Thomas Bohrer

Personal information
- Full name: Thomas Robert Bohrer
- Born: August 6, 1963 (age 62) West Islip, New York, U.S.

Medal record
Men's rowing
Representing United States
Olympic Games
| Silver medal – second place | 1988 Seoul | Coxless four |
| Silver medal – second place | 1992 Barcelona | Coxless four |
World Rowing Championships
| Silver medal – second place | 1989 Bled | Coxless four |
| Silver medal – second place | 1991 Vienna | Coxless four |
| Bronze medal – third place | 1993 Račice | Coxless four |

= Thomas Bohrer =

American rower (born 1963)

Thomas Robert Bohrer (born August 6, 1963) is an American rower. He has won two silver medals in the men's coxless fours. One at the 1992 Summer Olympics in Barcelona and the other at the 1988 Summer Olympics in Seoul along with Richard Kennelly, David Krmpotich, and Raoul Rodriguez.

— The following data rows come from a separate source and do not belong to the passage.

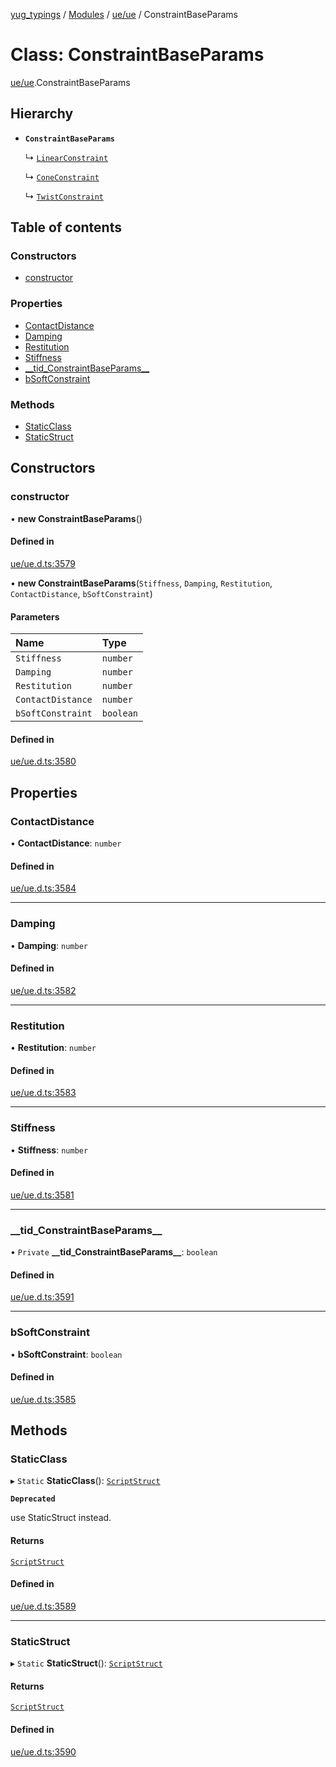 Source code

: [yug_typings](../README.md) / [Modules](../modules.md) / [ue/ue](../modules/ue_ue.md) / ConstraintBaseParams

# Class: ConstraintBaseParams

[ue/ue](../modules/ue_ue.md).ConstraintBaseParams

## Hierarchy

- **`ConstraintBaseParams`**

  ↳ [`LinearConstraint`](ue_ue.LinearConstraint.md)

  ↳ [`ConeConstraint`](ue_ue.ConeConstraint.md)

  ↳ [`TwistConstraint`](ue_ue.TwistConstraint.md)

## Table of contents

### Constructors

- [constructor](ue_ue.ConstraintBaseParams.md#constructor)

### Properties

- [ContactDistance](ue_ue.ConstraintBaseParams.md#contactdistance)
- [Damping](ue_ue.ConstraintBaseParams.md#damping)
- [Restitution](ue_ue.ConstraintBaseParams.md#restitution)
- [Stiffness](ue_ue.ConstraintBaseParams.md#stiffness)
- [\_\_tid\_ConstraintBaseParams\_\_](ue_ue.ConstraintBaseParams.md#__tid_constraintbaseparams__)
- [bSoftConstraint](ue_ue.ConstraintBaseParams.md#bsoftconstraint)

### Methods

- [StaticClass](ue_ue.ConstraintBaseParams.md#staticclass)
- [StaticStruct](ue_ue.ConstraintBaseParams.md#staticstruct)

## Constructors

### constructor

• **new ConstraintBaseParams**()

#### Defined in

[ue/ue.d.ts:3579](https://github.com/YugMetaverse/yug_typings/blob/25cad34/ue/ue.d.ts#L3579)

• **new ConstraintBaseParams**(`Stiffness`, `Damping`, `Restitution`, `ContactDistance`, `bSoftConstraint`)

#### Parameters

| Name | Type |
| :------ | :------ |
| `Stiffness` | `number` |
| `Damping` | `number` |
| `Restitution` | `number` |
| `ContactDistance` | `number` |
| `bSoftConstraint` | `boolean` |

#### Defined in

[ue/ue.d.ts:3580](https://github.com/YugMetaverse/yug_typings/blob/25cad34/ue/ue.d.ts#L3580)

## Properties

### ContactDistance

• **ContactDistance**: `number`

#### Defined in

[ue/ue.d.ts:3584](https://github.com/YugMetaverse/yug_typings/blob/25cad34/ue/ue.d.ts#L3584)

___

### Damping

• **Damping**: `number`

#### Defined in

[ue/ue.d.ts:3582](https://github.com/YugMetaverse/yug_typings/blob/25cad34/ue/ue.d.ts#L3582)

___

### Restitution

• **Restitution**: `number`

#### Defined in

[ue/ue.d.ts:3583](https://github.com/YugMetaverse/yug_typings/blob/25cad34/ue/ue.d.ts#L3583)

___

### Stiffness

• **Stiffness**: `number`

#### Defined in

[ue/ue.d.ts:3581](https://github.com/YugMetaverse/yug_typings/blob/25cad34/ue/ue.d.ts#L3581)

___

### \_\_tid\_ConstraintBaseParams\_\_

• `Private` **\_\_tid\_ConstraintBaseParams\_\_**: `boolean`

#### Defined in

[ue/ue.d.ts:3591](https://github.com/YugMetaverse/yug_typings/blob/25cad34/ue/ue.d.ts#L3591)

___

### bSoftConstraint

• **bSoftConstraint**: `boolean`

#### Defined in

[ue/ue.d.ts:3585](https://github.com/YugMetaverse/yug_typings/blob/25cad34/ue/ue.d.ts#L3585)

## Methods

### StaticClass

▸ `Static` **StaticClass**(): [`ScriptStruct`](ue_ue.ScriptStruct.md)

**`Deprecated`**

use StaticStruct instead.

#### Returns

[`ScriptStruct`](ue_ue.ScriptStruct.md)

#### Defined in

[ue/ue.d.ts:3589](https://github.com/YugMetaverse/yug_typings/blob/25cad34/ue/ue.d.ts#L3589)

___

### StaticStruct

▸ `Static` **StaticStruct**(): [`ScriptStruct`](ue_ue.ScriptStruct.md)

#### Returns

[`ScriptStruct`](ue_ue.ScriptStruct.md)

#### Defined in

[ue/ue.d.ts:3590](https://github.com/YugMetaverse/yug_typings/blob/25cad34/ue/ue.d.ts#L3590)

He competed for the Penn Athletic Club Rowing Association under head coach, Ted Nash (rower).

Born in West Islip, New York, he is a 1986 graduate of Florida Institute of Technology and has been head coach of Boston University men's crew since 2008. He was inducted into the Suffolk Sports Hall of Fame on Long Island in the Boating & Nautical Category with the Class of 1990.